Pratt was referring to pardons Trump granted to his former campaign aides convicted during the special counsel's Russia inquiry, former GOP congressmen who committed crimes, and security contractors convicted of killing innocent civilians in Iraq. Trump also pardons turkeys — this year two from Iowa — annually before Thanksgiving.
Pratt has been on the bench since his appointment by President Bill Clinton in 1997. He has had a reduced caseload since 2012, when he assumed senior status.
Pratt made the remarks when asked for comment on pardons granted to two former top aides for Ron Paul’s 2012 presidential campaign, who were convicted in a corruption scheme related to the Iowa caucuses.
He noted that the framers of the U.S. Constitution sought to stop U.S. officials from “enriching themselves” while in office by banning gifts and payments from foreign powers. Ongoing lawsuits have accused Trump of illegally profiting off the presidency through his luxury Washington hotel. A White House spokesman declined comment on Pratt’s remarks.
Trump last week pardoned Paul campaign chairman Jesse Benton and campaign manager John Tate, who were convicted at trial of concealing $73,000 in payments that went to state Sen.
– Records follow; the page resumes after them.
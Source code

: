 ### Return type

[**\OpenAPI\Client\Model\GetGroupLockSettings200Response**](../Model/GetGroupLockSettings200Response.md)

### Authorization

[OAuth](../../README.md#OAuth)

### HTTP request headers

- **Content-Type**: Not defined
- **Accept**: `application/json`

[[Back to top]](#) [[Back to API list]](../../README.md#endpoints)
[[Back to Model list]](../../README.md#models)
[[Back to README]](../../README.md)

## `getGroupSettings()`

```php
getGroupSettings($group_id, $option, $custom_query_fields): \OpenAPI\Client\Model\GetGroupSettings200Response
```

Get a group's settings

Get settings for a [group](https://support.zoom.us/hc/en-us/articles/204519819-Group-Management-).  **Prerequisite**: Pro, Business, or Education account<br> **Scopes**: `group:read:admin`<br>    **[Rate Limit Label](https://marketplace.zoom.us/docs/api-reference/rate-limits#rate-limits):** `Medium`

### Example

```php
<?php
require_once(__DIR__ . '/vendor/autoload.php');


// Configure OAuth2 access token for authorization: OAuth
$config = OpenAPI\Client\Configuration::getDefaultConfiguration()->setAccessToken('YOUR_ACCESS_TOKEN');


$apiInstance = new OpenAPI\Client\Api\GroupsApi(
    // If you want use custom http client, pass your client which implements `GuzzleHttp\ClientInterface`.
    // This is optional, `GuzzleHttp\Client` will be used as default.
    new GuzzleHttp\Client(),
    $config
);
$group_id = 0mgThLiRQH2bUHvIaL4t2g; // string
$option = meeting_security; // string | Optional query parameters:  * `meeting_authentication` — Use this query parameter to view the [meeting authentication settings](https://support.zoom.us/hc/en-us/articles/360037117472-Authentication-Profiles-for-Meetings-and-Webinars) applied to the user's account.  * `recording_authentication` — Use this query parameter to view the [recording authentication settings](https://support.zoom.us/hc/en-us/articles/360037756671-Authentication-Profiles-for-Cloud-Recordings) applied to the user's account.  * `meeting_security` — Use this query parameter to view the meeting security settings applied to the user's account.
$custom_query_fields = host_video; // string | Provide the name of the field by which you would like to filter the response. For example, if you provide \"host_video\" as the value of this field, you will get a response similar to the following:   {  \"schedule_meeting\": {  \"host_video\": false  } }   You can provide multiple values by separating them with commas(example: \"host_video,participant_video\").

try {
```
Kent Sorenson in exchange for Sorenson’s endorsement of Paul. Benton and Tate were sentenced to six months of home confinement and probation.
Sorenson was an up-and-coming conservative, and he made news when he defected as Michele Bachmann’s campaign chairman to endorse Paul days before the 2012 caucuses. Paul’s campaign and Sorenson denied that any money would change hands. Only later did the public learn that Paul’s campaign secretly paid Sorenson, routing the money through a film production company as “audio/visual expenses” to conceal its true nature on disclosure reports.